Dataset entries:
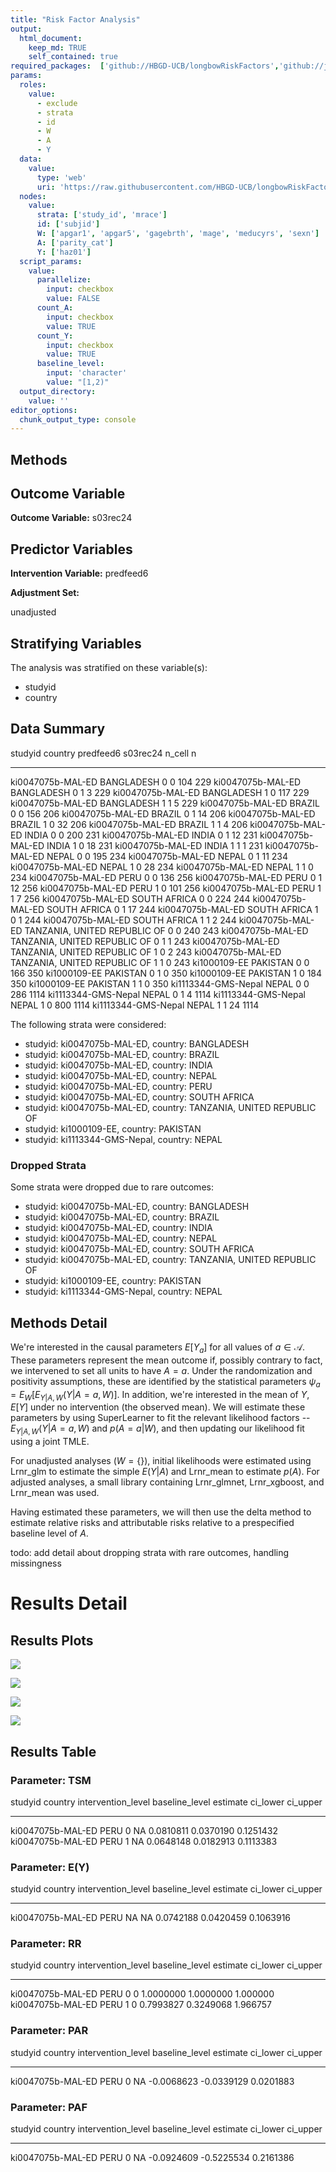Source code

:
 ```yaml
---
title: "Risk Factor Analysis"
output: 
  html_document:
    keep_md: TRUE
    self_contained: true
required_packages:  ['github://HBGD-UCB/longbowRiskFactors','github://jeremyrcoyle/skimr@vector_types', 'github://tlverse/delayed']
params:
  roles:
    value:
      - exclude
      - strata
      - id
      - W
      - A
      - Y
  data: 
    value: 
      type: 'web'
      uri: 'https://raw.githubusercontent.com/HBGD-UCB/longbowRiskFactors/master/inst/sample_data/birthwt_data.rdata'
  nodes:
    value:
      strata: ['study_id', 'mrace']
      id: ['subjid']
      W: ['apgar1', 'apgar5', 'gagebrth', 'mage', 'meducyrs', 'sexn']
      A: ['parity_cat']
      Y: ['haz01']
  script_params:
    value:
      parallelize:
        input: checkbox
        value: FALSE
      count_A:
        input: checkbox
        value: TRUE
      count_Y:
        input: checkbox
        value: TRUE        
      baseline_level:
        input: 'character'
        value: "[1,2)"
  output_directory:
    value: ''
editor_options: 
  chunk_output_type: console
---
```








## Methods
## Outcome Variable

**Outcome Variable:** s03rec24

## Predictor Variables

**Intervention Variable:** predfeed6

**Adjustment Set:**

unadjusted

## Stratifying Variables

The analysis was stratified on these variable(s):

* studyid
* country

## Data Summary

studyid               country                        predfeed6    s03rec24   n_cell      n
--------------------  -----------------------------  ----------  ---------  -------  -----
ki0047075b-MAL-ED     BANGLADESH                     0                   0      104    229
ki0047075b-MAL-ED     BANGLADESH                     0                   1        3    229
ki0047075b-MAL-ED     BANGLADESH                     1                   0      117    229
ki0047075b-MAL-ED     BANGLADESH                     1                   1        5    229
ki0047075b-MAL-ED     BRAZIL                         0                   0      156    206
ki0047075b-MAL-ED     BRAZIL                         0                   1       14    206
ki0047075b-MAL-ED     BRAZIL                         1                   0       32    206
ki0047075b-MAL-ED     BRAZIL                         1                   1        4    206
ki0047075b-MAL-ED     INDIA                          0                   0      200    231
ki0047075b-MAL-ED     INDIA                          0                   1       12    231
ki0047075b-MAL-ED     INDIA                          1                   0       18    231
ki0047075b-MAL-ED     INDIA                          1                   1        1    231
ki0047075b-MAL-ED     NEPAL                          0                   0      195    234
ki0047075b-MAL-ED     NEPAL                          0                   1       11    234
ki0047075b-MAL-ED     NEPAL                          1                   0       28    234
ki0047075b-MAL-ED     NEPAL                          1                   1        0    234
ki0047075b-MAL-ED     PERU                           0                   0      136    256
ki0047075b-MAL-ED     PERU                           0                   1       12    256
ki0047075b-MAL-ED     PERU                           1                   0      101    256
ki0047075b-MAL-ED     PERU                           1                   1        7    256
ki0047075b-MAL-ED     SOUTH AFRICA                   0                   0      224    244
ki0047075b-MAL-ED     SOUTH AFRICA                   0                   1       17    244
ki0047075b-MAL-ED     SOUTH AFRICA                   1                   0        1    244
ki0047075b-MAL-ED     SOUTH AFRICA                   1                   1        2    244
ki0047075b-MAL-ED     TANZANIA, UNITED REPUBLIC OF   0                   0      240    243
ki0047075b-MAL-ED     TANZANIA, UNITED REPUBLIC OF   0                   1        1    243
ki0047075b-MAL-ED     TANZANIA, UNITED REPUBLIC OF   1                   0        2    243
ki0047075b-MAL-ED     TANZANIA, UNITED REPUBLIC OF   1                   1        0    243
ki1000109-EE          PAKISTAN                       0                   0      166    350
ki1000109-EE          PAKISTAN                       0                   1        0    350
ki1000109-EE          PAKISTAN                       1                   0      184    350
ki1000109-EE          PAKISTAN                       1                   1        0    350
ki1113344-GMS-Nepal   NEPAL                          0                   0      286   1114
ki1113344-GMS-Nepal   NEPAL                          0                   1        4   1114
ki1113344-GMS-Nepal   NEPAL                          1                   0      800   1114
ki1113344-GMS-Nepal   NEPAL                          1                   1       24   1114


The following strata were considered:

* studyid: ki0047075b-MAL-ED, country: BANGLADESH
* studyid: ki0047075b-MAL-ED, country: BRAZIL
* studyid: ki0047075b-MAL-ED, country: INDIA
* studyid: ki0047075b-MAL-ED, country: NEPAL
* studyid: ki0047075b-MAL-ED, country: PERU
* studyid: ki0047075b-MAL-ED, country: SOUTH AFRICA
* studyid: ki0047075b-MAL-ED, country: TANZANIA, UNITED REPUBLIC OF
* studyid: ki1000109-EE, country: PAKISTAN
* studyid: ki1113344-GMS-Nepal, country: NEPAL

### Dropped Strata

Some strata were dropped due to rare outcomes:

* studyid: ki0047075b-MAL-ED, country: BANGLADESH
* studyid: ki0047075b-MAL-ED, country: BRAZIL
* studyid: ki0047075b-MAL-ED, country: INDIA
* studyid: ki0047075b-MAL-ED, country: NEPAL
* studyid: ki0047075b-MAL-ED, country: SOUTH AFRICA
* studyid: ki0047075b-MAL-ED, country: TANZANIA, UNITED REPUBLIC OF
* studyid: ki1000109-EE, country: PAKISTAN
* studyid: ki1113344-GMS-Nepal, country: NEPAL

## Methods Detail

We're interested in the causal parameters $E[Y_a]$ for all values of $a \in \mathcal{A}$. These parameters represent the mean outcome if, possibly contrary to fact, we intervened to set all units to have $A=a$. Under the randomization and positivity assumptions, these are identified by the statistical parameters $\psi_a=E_W[E_{Y|A,W}(Y|A=a,W)]$.  In addition, we're interested in the mean of $Y$, $E[Y]$ under no intervention (the observed mean). We will estimate these parameters by using SuperLearner to fit the relevant likelihood factors -- $E_{Y|A,W}(Y|A=a,W)$ and $p(A=a|W)$, and then updating our likelihood fit using a joint TMLE.

For unadjusted analyses ($W=\{\}$), initial likelihoods were estimated using Lrnr_glm to estimate the simple $E(Y|A)$ and Lrnr_mean to estimate $p(A)$. For adjusted analyses, a small library containing Lrnr_glmnet, Lrnr_xgboost, and Lrnr_mean was used.

Having estimated these parameters, we will then use the delta method to estimate relative risks and attributable risks relative to a prespecified baseline level of $A$.

todo: add detail about dropping strata with rare outcomes, handling missingness







# Results Detail

## Results Plots
![](/tmp/2d36ffc7-fb20-46b8-a6e8-45da76dfb9f9/REPORT_files/figure-html/plot_tsm-1.png)<!-- -->

![](/tmp/2d36ffc7-fb20-46b8-a6e8-45da76dfb9f9/REPORT_files/figure-html/plot_rr-1.png)<!-- -->



![](/tmp/2d36ffc7-fb20-46b8-a6e8-45da76dfb9f9/REPORT_files/figure-html/plot_paf-1.png)<!-- -->

![](/tmp/2d36ffc7-fb20-46b8-a6e8-45da76dfb9f9/REPORT_files/figure-html/plot_par-1.png)<!-- -->

## Results Table

### Parameter: TSM


studyid             country   intervention_level   baseline_level     estimate    ci_lower    ci_upper
------------------  --------  -------------------  ---------------  ----------  ----------  ----------
ki0047075b-MAL-ED   PERU      0                    NA                0.0810811   0.0370190   0.1251432
ki0047075b-MAL-ED   PERU      1                    NA                0.0648148   0.0182913   0.1113383


### Parameter: E(Y)


studyid             country   intervention_level   baseline_level     estimate    ci_lower    ci_upper
------------------  --------  -------------------  ---------------  ----------  ----------  ----------
ki0047075b-MAL-ED   PERU      NA                   NA                0.0742188   0.0420459   0.1063916


### Parameter: RR


studyid             country   intervention_level   baseline_level     estimate    ci_lower   ci_upper
------------------  --------  -------------------  ---------------  ----------  ----------  ---------
ki0047075b-MAL-ED   PERU      0                    0                 1.0000000   1.0000000   1.000000
ki0047075b-MAL-ED   PERU      1                    0                 0.7993827   0.3249068   1.966757


### Parameter: PAR


studyid             country   intervention_level   baseline_level      estimate     ci_lower    ci_upper
------------------  --------  -------------------  ---------------  -----------  -----------  ----------
ki0047075b-MAL-ED   PERU      0                    NA                -0.0068623   -0.0339129   0.0201883


### Parameter: PAF


studyid             country   intervention_level   baseline_level      estimate     ci_lower    ci_upper
------------------  --------  -------------------  ---------------  -----------  -----------  ----------
ki0047075b-MAL-ED   PERU      0                    NA                -0.0924609   -0.5225534   0.2161386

## What is required
Gather each line in the data that holds the string "then".

## Answer for this exercise
We're interested in the causal parameters $E[Y_a]$ for all values of $a \in \mathcal{A}$. These parameters represent the mean outcome if, possibly contrary to fact, we intervened to set all units to have $A=a$. Under the randomization and positivity assumptions, these are identified by the statistical parameters $\psi_a=E_W[E_{Y|A,W}(Y|A=a,W)]$.  In addition, we're interested in the mean of $Y$, $E[Y]$ under no intervention (the observed mean). We will estimate these parameters by using SuperLearner to fit the relevant likelihood factors -- $E_{Y|A,W}(Y|A=a,W)$ and $p(A=a|W)$, and then updating our likelihood fit using a joint TMLE.
Having estimated these parameters, we will then use the delta method to estimate relative risks and attributable risks relative to a prespecified baseline level of $A$.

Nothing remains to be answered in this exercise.